Trouwens, nu de dochter er over nadenkt, hoe heet die eigenlijk van zijn achternaam?
'Christus,' meen ik.
'Van Nazareth,' dacht mijn vrouw evenwel.
Dat zijn de nadelen van een oecumenisch huwelijk, dus dat blijft even hangen.
'Brengt die dan de cadeautjes?' vraagt de zoon tegen beter weten in. Als iemand cadeautjes zou brengen met Kerstmis dan was dat de Kerstman, maar omdat wij nog heilig geloven in Sinterklaas, brengt die ons cadeautjes zodat de Kerstman naar Australië kan, waar wij nog vrienden hebben die ook wel wat kunnen gebruiken. Eerlijk verdeeld.

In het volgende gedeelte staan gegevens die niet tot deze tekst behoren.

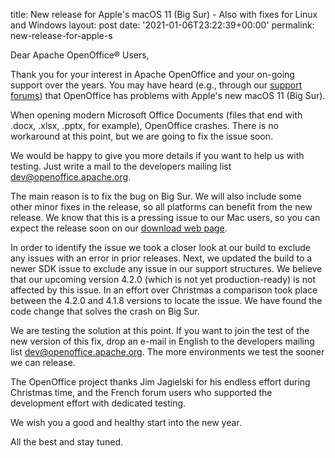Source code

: title: New release for Apple's macOS 11 (Big Sur) - Also with fixes for Linux and  Windows
layout: post
date: '2021-01-06T23:22:39+00:00'
permalink: new-release-for-apple-s

<p>Dear Apache OpenOffice® Users,</p><p>Thank you for your interest in Apache OpenOffice and your on-going support over the years. You may have heard (e.g., through our <a href="https://forum.openoffice.org/" class="external-link" rel="nofollow">support forums</a>) that OpenOffice has problems with Apple's new macOS 11 (Big Sur).</p><p>When opening modern Microsoft Office Documents (files that end with .docx, .xlsx, .pptx, for example), OpenOffice crashes. There is no workaround at this point, but we are going to fix the issue soon.</p><p>We would be happy to give you more details if you want to help us with testing. Just write a mail to the developers mailing list <a href="mailto:dev@openoffice.apache.org" class="external-link" rel="nofollow">dev@openoffice.apache.org</a>.</p><p>The main reason is to fix the bug on Big Sur. We will also include some other minor fixes in the release, so all platforms can benefit from the new release. We know that this is a pressing issue to our Mac users, so you can expect the release soon on our <a href="https://www.openoffice.org/download/" class="external-link" rel="nofollow">download web page</a>.</p><p>In order to identify the issue we took a closer look at our build to exclude any issues with an error in prior releases. Next, we updated the build to a newer SDK issue to exclude&nbsp;any issue in our support structures. We believe that our upcoming version 4.2.0 (which is not yet production-ready) is not affected by this issue. In an effort over Christmas a comparison took place between the 4.2.0 and 4.1.8 versions to locate the issue. We have found the code change that solves the crash on Big Sur.</p><p>We are testing the solution at this point. If you want to join the test of the new version of this fix, drop an e-mail in English to the developers mailing list <a href="mailto:dev@openoffice.apache.org" class="external-link" rel="nofollow">dev@openoffice.apache.org</a>. The more environments we test the sooner we can release.</p><p>The OpenOffice project thanks Jim Jagielski for his endless effort during Christmas time, and the French forum users who supported the development effort with&nbsp;dedicated testing.</p><p>We wish you a good and healthy start into the new year.
</p><p>All the best and stay tuned.</p>
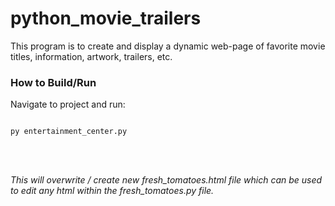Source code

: # python_movie_trailers
This program is to create and display a dynamic web-page of favorite movie titles, information, artwork, trailers, etc.


### How to Build/Run

Navigate to project and run:

<code>
py entertainment_center.py
</code>

<br><br>
 
 <p><i>This will overwrite / create new fresh_tomatoes.html file which can be used to edit any html within the fresh_tomatoes.py file. </i><p>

'We kunnen natuurlijk cadeautjes voor elkaar kopen,' gaat de jongen even op zijn eigen onderwerp door. Hij heeft het zelfs al helemaal uitgekiend. 'Papa en mama en mijn lieve zus kopen iets voor mij, papa en mama en ik iets voor haar, pappa en zij en ik iets voor mama en mama en zij en ik iets voor papa.' Drie maal raden wiens spaarpot op deze manier buiten schot blijft.

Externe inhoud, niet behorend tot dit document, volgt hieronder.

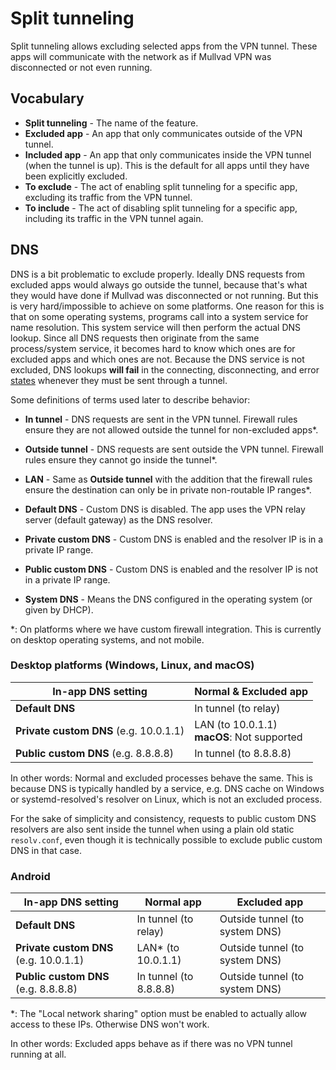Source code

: # Split tunneling

Split tunneling allows excluding selected apps from the VPN tunnel. These apps will communicate with the network as if Mullvad VPN was disconnected or not even running.

## Vocabulary

* **Split tunneling** - The name of the feature.
* **Excluded app** - An app that only communicates outside of the VPN tunnel.
* **Included app** - An app that only communicates inside the VPN tunnel (when the tunnel is up).
  This is the default for all apps until they have been explicitly excluded.
* **To exclude** - The act of enabling split tunneling for a specific app, excluding its traffic
  from the VPN tunnel.
* **To include** - The act of disabling split tunneling for a specific app, including its traffic
  in the VPN tunnel again.

## DNS

DNS is a bit problematic to exclude properly. Ideally DNS requests from excluded apps would
always go outside the tunnel, because that's what they would have done if Mullvad was disconnected
or not running. But this is very hard/impossible to achieve on some platforms.
One reason for this is that on some operating systems, programs call into a system service
for name resolution. This system service will then perform the actual DNS lookup.
Since all DNS requests then originate from the same process/system service, it becomes hard
to know which ones are for excluded apps and which ones are not. Because the DNS service is not
excluded, DNS lookups **will fail** in the connecting, disconnecting, and error
[states](architecture.md) whenever they must be sent through a tunnel.

Some definitions of terms used later to describe behavior:

* **In tunnel** - DNS requests are sent in the VPN tunnel. Firewall rules ensure they
    are not allowed outside the tunnel for non-excluded apps*.
* **Outside tunnel** - DNS requests are sent outside the VPN tunnel. Firewall rules ensure
    they cannot go inside the tunnel*.
* **LAN** - Same as **Outside tunnel** with the addition that the firewall rules ensure
    the destination can only be in private non-routable IP ranges*.

* **Default DNS** - Custom DNS is disabled. The app uses the VPN relay server (default gateway)
    as the DNS resolver.
* **Private custom DNS** - Custom DNS is enabled and the resolver IP is in a private IP range.
* **Public custom DNS** - Custom DNS is enabled and the resolver IP is not in a private IP range.
* **System DNS** - Means the DNS configured in the operating system (or given by DHCP).

*: On platforms where we have custom firewall integration. This is currently on desktop operating
  systems, and not mobile.

### Desktop platforms (Windows, Linux, and macOS)

| In-app DNS setting | Normal & Excluded app                          |
|-|------------------------------------------------|
| **Default DNS** | In tunnel (to relay)                           |
| **Private custom DNS** (e.g. 10.0.1.1) | LAN (to 10.0.1.1)<br/>**macOS**: Not supported |
| **Public custom DNS** (e.g. 8.8.8.8) | In tunnel (to 8.8.8.8)                         |

In other words: Normal and excluded processes behave the same. This is because DNS is typically
handled by a service, e.g. DNS cache on Windows or systemd-resolved's resolver on Linux, which is
not an excluded process.

For the sake of simplicity and consistency, requests to public custom DNS resolvers are also sent
inside the tunnel when using a plain old static `resolv.conf`, even though it is technically
possible to exclude public custom DNS in that case.

### Android

| In-app DNS setting | Normal app | Excluded app |
|-|-|-|
| **Default DNS** | In tunnel (to relay) | Outside tunnel (to system DNS) |
| **Private custom DNS** (e.g. 10.0.1.1) | LAN* (to 10.0.1.1) | Outside tunnel (to system DNS) |
| **Public custom DNS** (e.g. 8.8.8.8) | In tunnel (to 8.8.8.8) | Outside tunnel (to system DNS) |

*: The "Local network sharing" option must be enabled to actually allow access to these IPs.
Otherwise DNS won't work.

In other words: Excluded apps behave as if there was no VPN tunnel running at all.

'En wie gaat er mee naar het bos om een kerstboom om te hakken?'
Mijn vrouw begint vast te zuchten. Misschien heb ik het verhaal inderdaad iets te vaak verteld, dat ik vroeger als jongetje naar het landje van meester Eigenraam werd gestuurd, waar ik heel zorgvuldig een boom uitzocht die meester dan omzaagde en die ik vervolgens achterop mijn fietsje naar huis bracht.
'Nee,' zegt mijn dochter, 'dat mag niet, dat is natuur.' Precies als je mag verwachten van een Natuurranger van het Wereld Natuur Fonds. 'Wij gaan er gewoon een kopen.'
'Nee, omhakken.' Mijn zoon is ook ranger, maar wat minder recht in de leer en trouwens, 'een kerstboom is toch geen dier.'
'Of zullen we er een kopen met de wortels er nog aan, zodat hij nog leeft?' doe ik mijn duit in het zakje van het milieu.
Dat vinden ze unaniem flauwekul en net zo gemeen als omhakken. We worden het uiteindelijk eens over een grote boom met een kruis.
'En wat zullen we eten?' brengt mama het volgende punt in in de discussie.
Maar voordat mijn zoon zijn mond heeft kunnen opendoen voegt ze daar razendsnel aan toe:' We gaan niet vier dagen patat eten.'
'Vráág het me dan niet,' zie ik de jongen denken, maar hij formuleert het anders.